There is a geometric construction that I heard years ago and I still haven't figured out why it works despite several attempts.
Playing with pen, paper and GeoGebra makes me confident that it does indeed work.
Could someone explain it to me?
Task:
Given a circle and a point outside it, construct the two tangents to the circle through the point, using only a straightedge.
Solution:
Draw any three different lines through the given point $P$ that intersect the circle twice.
Let $A_1,A_2,B_1,B_2,C_1,C_2$ be the six intersection points, with the same letter corresponding to the same line and the index 1 corresponding to the point closer to $P$.
Let $D$ be the point where the lines $A_1B_2$ and $A_2B_1$ intersect, and similarly $E$ for the lines $B_1C_2$ and $B_2C_1$.
Draw a line through $D$ and $E$.
This line meets the circle at two points, $F$ and $G$.

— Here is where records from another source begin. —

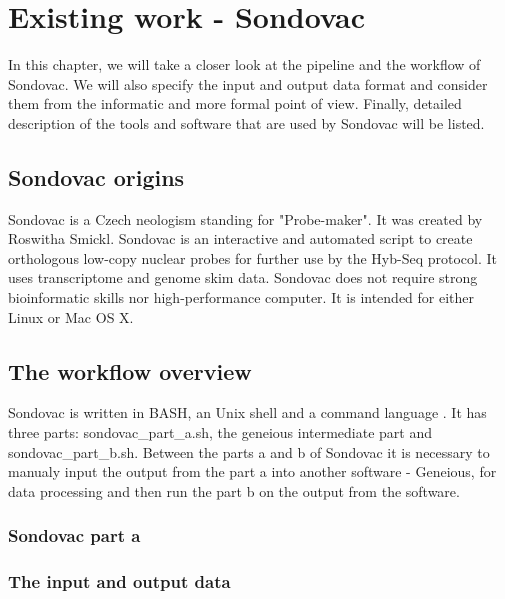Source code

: \chapter[Existing work - Sondovac]{Existing work - Sondovac}
\label{kap:existing_work}

In this chapter, we will take a closer look at the pipeline and the workflow of Sondovac. We 
will also specify the input and output data format and consider them from the informatic and 
more formal point of view. Finally, detailed description of the tools and software that are used by 
Sondovac will be listed. 

\section{Sondovac origins}

Sondovac is a Czech neologism standing for "Probe-maker". It was created by Roswitha Smickl. 
Sondovac is an interactive and automated script to create orthologous low-copy nuclear 
probes for further use by the Hyb-Seq protocol. It uses transcriptome and genome skim data. 
Sondovac does not require strong bioinformatic skills nor high-performance computer. It is 
intended for either Linux or Mac OS X. 

\section{The workflow overview}

Sondovac is written in BASH, an Unix shell and a command language \cite{bash}. It has three 
parts: sondovac\_part\_a.sh, the geneious \cite{geneious} intermediate part and sondovac\_part\_b.sh. Between 
the parts a and b of Sondovac it is necessary to manualy input the output from the part a into 
another software - Geneious, for data processing and then run the part b on the output from the software. 


\subsection{Sondovac part a}%

\subsection{The input and output data}


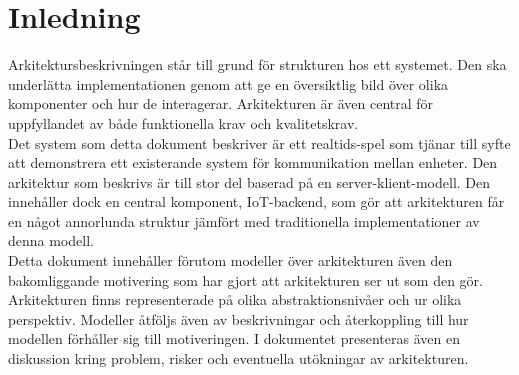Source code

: \section{Inledning}
Arkitektursbeskrivningen står till grund för strukturen hos ett systemet. Den ska underlätta implementationen genom att ge en översiktlig bild över olika komponenter och hur de interagerar. Arkitekturen är även central för uppfyllandet av både funktionella krav och kvalitetskrav.\\

Det system som detta dokument beskriver är ett realtids-spel som tjänar till syfte att demonstrera ett existerande system för kommunikation mellan enheter. Den arkitektur som beskrivs är till stor del baserad på en server-klient-modell. Den innehåller dock en central komponent, IoT-backend, som gör att arkitekturen får en något annorlunda struktur jämfört med traditionella implementationer av denna modell.\\

Detta dokument innehåller förutom modeller över arkitekturen även den bakomliggande motivering som har gjort att arkitekturen ser ut som den gör. Arkitekturen finns representerade på olika abstraktionsnivåer och ur olika perspektiv. Modeller åtföljs även av beskrivningar och återkoppling till hur modellen förhåller sig till motiveringen. I dokumentet presenteras även en diskussion kring problem, risker och eventuella utökningar av arkitekturen.\\
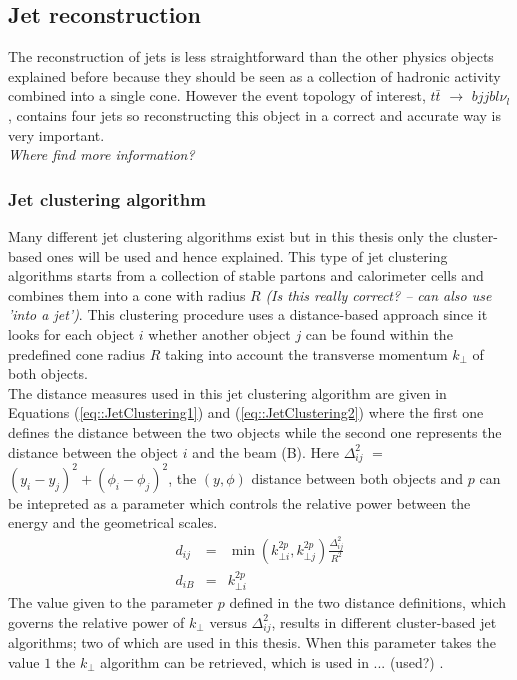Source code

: \subsection{Jet reconstruction}
The reconstruction of jets is less straightforward than the other physics objects explained before because they should be seen as a collection of hadronic activity combined into a single cone. However the event topology of interest, $t\bar{t}$ $\rightarrow$ $bjjbl\nu_{l}$, contains four jets so reconstructing this object in a correct and accurate way is very important.
\\
\textit{Where find more information?}
 
\subsubsection*{Jet clustering algorithm}
Many different jet clustering algorithms exist but in this thesis only the cluster-based ones will be used and hence explained. This type of jet clustering algorithms starts from a collection of stable partons and calorimeter cells and combines them into a cone with radius $R$ \textit{(Is this really correct? --  can also use 'into a jet')}. This clustering procedure uses a distance-based approach since it looks for each object $i$ whether another object $j$ can be found within the predefined cone radius $R$ taking into account the transverse momentum $k_{\bot}$ of both objects.
\\
The distance measures used in this jet clustering algorithm are given in Equations (\ref{eq::JetClustering1}) and (\ref{eq::JetClustering2}) where the first one defines the distance between the two objects while the second one represents the distance between the object $i$ and the beam (B). Here $\Delta_{ij}^{2}$ $=$ $(y_i - y_j)^{2} + (\phi_i - \phi_j)^2$, the $(y,\phi)$ distance between both objects and $p$ can be intepreted as a parameter which controls the relative power between the energy and the geometrical scales.
\\
\begin{eqnarray}
 d_{ij} & = & \min(k_{\bot i}^{2p}, k_{\bot j}^{2p}) \frac{\Delta_{ij}^{2}}{R^{2}} \label{eq::JetClustering1} \\
 d_{iB} & = & k_{\bot i}^{2p}                                                      \label{eq::JetClustering2}
\end{eqnarray}
The value given to the parameter $p$ defined in the two distance definitions, which governs the relative power of $k_{\bot}$ versus $\Delta_{ij}^{2}$, results in different cluster-based jet algorithms; two of which are used in this thesis. When this parameter takes the value $1$ the $k_{\bot}$ algorithm can be retrieved, which is used in ... (used?) .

The tangents are $PF$ and $PG$.
Best Answer
It is a consequence of Pascal's theorem in Projective geometry valid for any conic, the circle is a special case. When separation tends to zero, the secant points $(OA_1, OA_2)$ where $(A_1, A_2) $ are extremities of chord on circle which multiply to tangent point $F$ as
$ OA_1 OA_2= OB_1 OB_2=...= OD_1 OD_2= PF^2$ as constant product, a property of the circle.
The locus,chord $ FG $, is a straight line. As a property of circle it is the harmonic mean of segments $ (OA_1, OA_2) $ as,for all chords e.g.,
$$ 2/PF = 1/OA_1 + 1/OA_2. $$
Conclusion:
Pascal line is the chord of harmonic means of a pencil/circle intersection
Pascal Line valid on ellipse also, but I do not know if that is the harmonic locus. (posted Sept 2, 2016).